Identifying and Removing Outliers

We identify outliers in our hyperspectral data by applying two criteria that are defined by (1) the allowable range for instantaneous data values and (2) the allowable change in reflectance values within a limited time period. We exclude hyperspectral reflectance data that are identified as outliers from the dataset for subsequent data processing and analyses.

Removing Sun-angle Effect (BRDF Models)

The effect or trend on spectral reflectance of objects that is associated with the direction of incoming light is known as bidirectional reflectance distribution function or BRDF. We developed a prototype methodology for minimizing the sun-angle effects on hyperspectral reflectance collected from land surface by modeling the trend of reflectance value change in association with sun-angle changes. To preserve the integrity of the measurements, independent BRDF was developed for each of the 2,150 spectral bands.

diurnal course of reflectance values at 531 nm before and after sun-angle effect removal
Diurnal course of reflectance values at 531 nm before and after sun-angle effect removal

Removing Cloud Effects

Unlike sun angles, sky conditions are considerably dynamic and difficult to predict. Also effects of cloud cover on spectral reflectance appear to have intricate interaction with sun angles. We are currently studying this complex relationship between cloud cover and hyperspectral reflectance of land surface.

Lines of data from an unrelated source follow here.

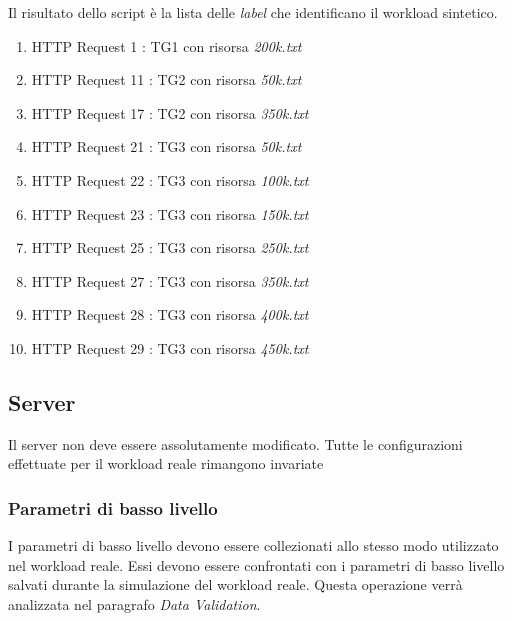 Il risultato dello script è la lista delle \textit{label} che identificano il workload sintetico.
\begin{enumerate}
	\item HTTP Request 1 :  TG1 con risorsa \textit{200k.txt}
	\item HTTP Request 11 : TG2 con risorsa \textit{50k.txt}
	\item HTTP Request 17 : TG2 con risorsa \textit{350k.txt}
	\item HTTP Request 21 : TG3 con risorsa \textit{50k.txt}	
	\item HTTP Request 22 : TG3 con risorsa \textit{100k.txt}		
	\item HTTP Request 23 : TG3 con risorsa \textit{150k.txt}		
	\item HTTP Request 25 : TG3 con risorsa \textit{250k.txt}		
	\item HTTP Request 27 : TG3 con risorsa \textit{350k.txt}
	\item HTTP Request 28 : TG3 con risorsa \textit{400k.txt}			
	\item HTTP Request 29 : TG3 con risorsa \textit{450k.txt}		
\end{enumerate}

\subsection{Server}
Il server non deve essere assolutamente modificato. Tutte le configurazioni effettuate per il workload reale rimangono invariate

\subsubsection{Parametri di basso livello}
I parametri di basso livello devono essere collezionati allo stesso modo utilizzato nel workload reale. Essi devono essere confrontati con i parametri di basso livello salvati durante la simulazione del workload reale. Questa operazione verrà analizzata nel paragrafo \textit{Data Validation}.

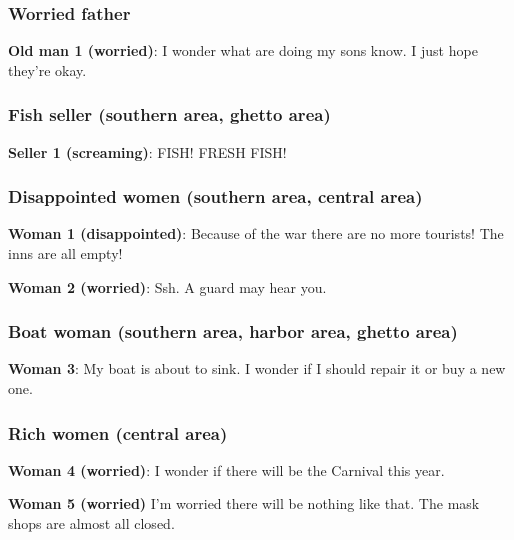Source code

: \subsubsection*{Worried father}
\textbf{Old man 1 (worried)}: I wonder what are doing my sons know. I just hope they're okay.

\subsubsection*{Fish seller (southern area, ghetto area)}
\textbf{Seller 1 (screaming)}: FISH! FRESH FISH!

\subsubsection*{Disappointed women (southern area, central area)}
\textbf{Woman 1 (disappointed)}: Because of the war there are no more tourists! The inns are all empty!

\textbf{Woman 2 (worried)}: Ssh. A guard may hear you.

\subsubsection*{Boat woman (southern area, harbor area, ghetto area)}
\textbf{Woman 3}: My boat is about to sink. I wonder if I should repair it or buy a new one.

\subsubsection*{Rich women (central area)}
\textbf{Woman 4 (worried)}: I wonder if there will be the Carnival this year.

\textbf{Woman 5 (worried)} I'm worried there will be nothing like that. The mask shops are almost all closed.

Ever-changing sky conditions greatly affect the spectral reflectance of land surface.
Dynamic sky conditions from early morning to evening on August 7, 2016

Matching Temporal Frequency

The consistency of scale across the data often influences selection methods and accuracy of output. We calculate the average hyperspectral reflectance values over 30 minutes to match the temporal frequency to that of the meteorological data (e.g., carbon flux, heat flux, and soil moisture) and model output (e.g., gross primary production [GPP] and ecosystem respiration [Reco]) derived using the eddy covariance method to achieve the optimal results from our analyses.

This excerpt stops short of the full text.